[Directions]
Pictures do not belong in the output. Reproduce exactly the lines from the start of the records through the line with "1 | 2.001895".

[Input data]
========
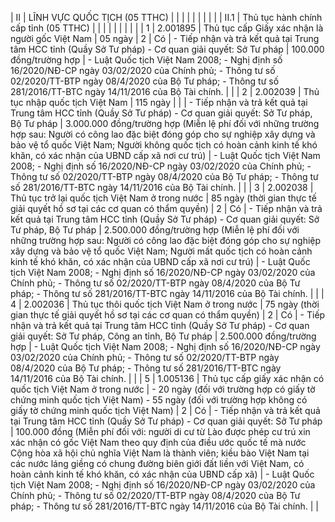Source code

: | II | LĨNH VỰC QUỐC TỊCH (05 TTHC) |  |  |  |  |  |  |  |  |
| II.1 | Thủ tục hành chính cấp tỉnh (05 TTHC) |  |  |  |  |  |  |  |  |
| 1 | 2.001895 | Thủ tục cấp Giấy xác nhận là người gốc Việt Nam | 05 ngày | 2 | Có | - Tiếp nhận và trả kết quả tại Trung tâm HCC tỉnh (Quầy Sở Tư pháp) - Cơ quan giải quyết: Sở Tư pháp | 100.000 đồng/trường hợp | - Luật Quốc tịch Việt Nam 2008; - Nghị định số 16/2020/NĐ-CP ngày 03/02/2020 của Chính phủ; - Thông tư số 02/2020/TT-BTP ngày 08/4/2020 của Bộ Tư pháp; - Thông tư số 281/2016/TT-BTC ngày 14/11/2016 của Bộ Tài chính. |  |
| 2 | 2.002039 | Thủ tục nhập quốc tịch Việt Nam | 115 ngày |  |  | - Tiếp nhận và trả kết quả tại Trung tâm HCC tỉnh (Quầy Sở Tư pháp) - Cơ quan giải quyết: Sở Tư pháp, Bộ Tư pháp | 3.000.000 đồng/trường hợp (Miễn lệ phí đối với những trường hợp sau: Người có công lao đặc biệt đóng góp cho sự nghiệp xây dựng và bảo vệ tổ quốc Việt Nam; Người không quốc tịch có hoàn cảnh kinh tế khó khăn, có xác nhận của UBND cấp xã nơi cư trú) | - Luật Quốc tịch Việt Nam 2008; - Nghị định số 16/2020/NĐ-CP ngày 03/02/2020 của Chính phủ; - Thông tư số 02/2020/TT-BTP ngày 08/4/2020 của Bộ Tư pháp; - Thông tư số 281/2016/TT-BTC ngày 14/11/2016 của Bộ Tài chính. |  |
| 3 | 2.002038 | Thủ tục trở lại quốc tịch Việt Nam ở trong nước | 85 ngày (thời gian thực tế giải quyết hồ sơ tại các cơ quan có thẩm quyền) | 2 | Có | - Tiếp nhận và trả kết quả tại Trung tâm HCC tỉnh (Quầy Sở Tư pháp) - Cơ quan giải quyết: Sở Tư pháp, Bộ Tư pháp | 2.500.000 đồng/trường hợp (Miễn lệ phí đối với những trường hợp sau: Người có công lao đặc biệt đóng góp cho sự nghiệp xây dựng và bảo vệ tổ quốc Việt Nam; Người mất quốc tịch có hoàn cảnh kinh tế khó khăn, có xác nhận của UBND cấp xã nơi cư trú) | - Luật Quốc tịch Việt Nam 2008; - Nghị định số 16/2020/NĐ-CP ngày 03/02/2020 của Chính phủ; - Thông tư số 02/2020/TT-BTP ngày 08/4/2020 của Bộ Tư pháp; - Thông tư số 281/2016/TT-BTC ngày 14/11/2016 của Bộ Tài chính. |  |
| 4 | 2.002036 | Thủ tục thôi quốc tịch Việt Nam ở trong nước | 75 ngày (thời gian thực tế giải quyết hồ sơ tại các cơ quan có thẩm quyền) | 2 | Có | - Tiếp nhận và trả kết quả tại Trung tâm HCC tỉnh (Quầy Sở Tư pháp) - Cơ quan giải quyết: Sở Tư pháp, Công an tỉnh, Bộ Tư pháp | 2.500.000 đồng/trường hợp | - Luật Quốc tịch Việt Nam 2008; - Nghị định số 16/2020/NĐ-CP ngày 03/02/2020 của Chính phủ; - Thông tư số 02/2020/TT-BTP ngày 08/4/2020 của Bộ Tư pháp; - Thông tư số 281/2016/TT-BTC ngày 14/11/2016 của Bộ Tài chính. |  |
| 5 | 1.005136 | Thủ tục cấp giấy xác nhận có quốc tịch Việt Nam ở trong nước | - 20 ngày (đối với trường hợp có giấy tờ chứng minh quốc tịch Việt Nam) - 55 ngày (đối với trường hợp không có giấy tờ chứng minh quốc tịch Việt Nam) | 2 | Có | - Tiếp nhận và trả kết quả tại Trung tâm HCC tỉnh (Quầy Sở Tư pháp) - Cơ quan giải quyết: Sở Tư pháp | 100.000 đồng (Miễn phí đối với: người di cư từ Lào được phép cư trú xin xác nhận có gốc Việt Nam theo quy định của điều ước quốc tế mà nước Cộng hòa xã hội chủ nghĩa Việt Nam là thành viên; kiều bào Việt Nam tại các nước láng giềng có chung đường biên giới đất liền với Việt Nam, có hoàn cảnh kinh tế khó khăn, có xác nhận của UBND cấp xã) | - Luật Quốc tịch Việt Nam 2008; - Nghị định số 16/2020/NĐ-CP ngày 03/02/2020 của Chính phủ; - Thông tư số 02/2020/TT-BTP ngày 08/4/2020 của Bộ Tư pháp; - Thông tư số 281/2016/TT-BTC ngày 14/11/2016 của Bộ Tài chính. |  |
========
[Solved problem]
Source code

: | II | LĨNH VỰC QUỐC TỊCH (05 TTHC) |  |  |  |  |  |  |  |  |
| II.1 | Thủ tục hành chính cấp tỉnh (05 TTHC) |  |  |  |  |  |  |  |  |
| 1 | 2.001895 | Thủ tục cấp Giấy xác nhận là người gốc Việt Nam | 05 ngày | 2 | Có | - Tiếp nhận và trả kết quả tại Trung tâm HCC tỉnh (Quầy Sở Tư pháp) - Cơ quan giải quyết: Sở Tư pháp | 100.000 đồng/trường hợp | - Luật Quốc tịch Việt Nam 2008; - Nghị định số 16/2020/NĐ-CP ngày 03/02/2020 của Chính phủ; - Thông tư số 02/2020/TT-BTP ngày 08/4/2020 của Bộ Tư pháp; - Thông tư số 281/2016/TT-BTC ngày 14/11/2016 của Bộ Tài chính. |  |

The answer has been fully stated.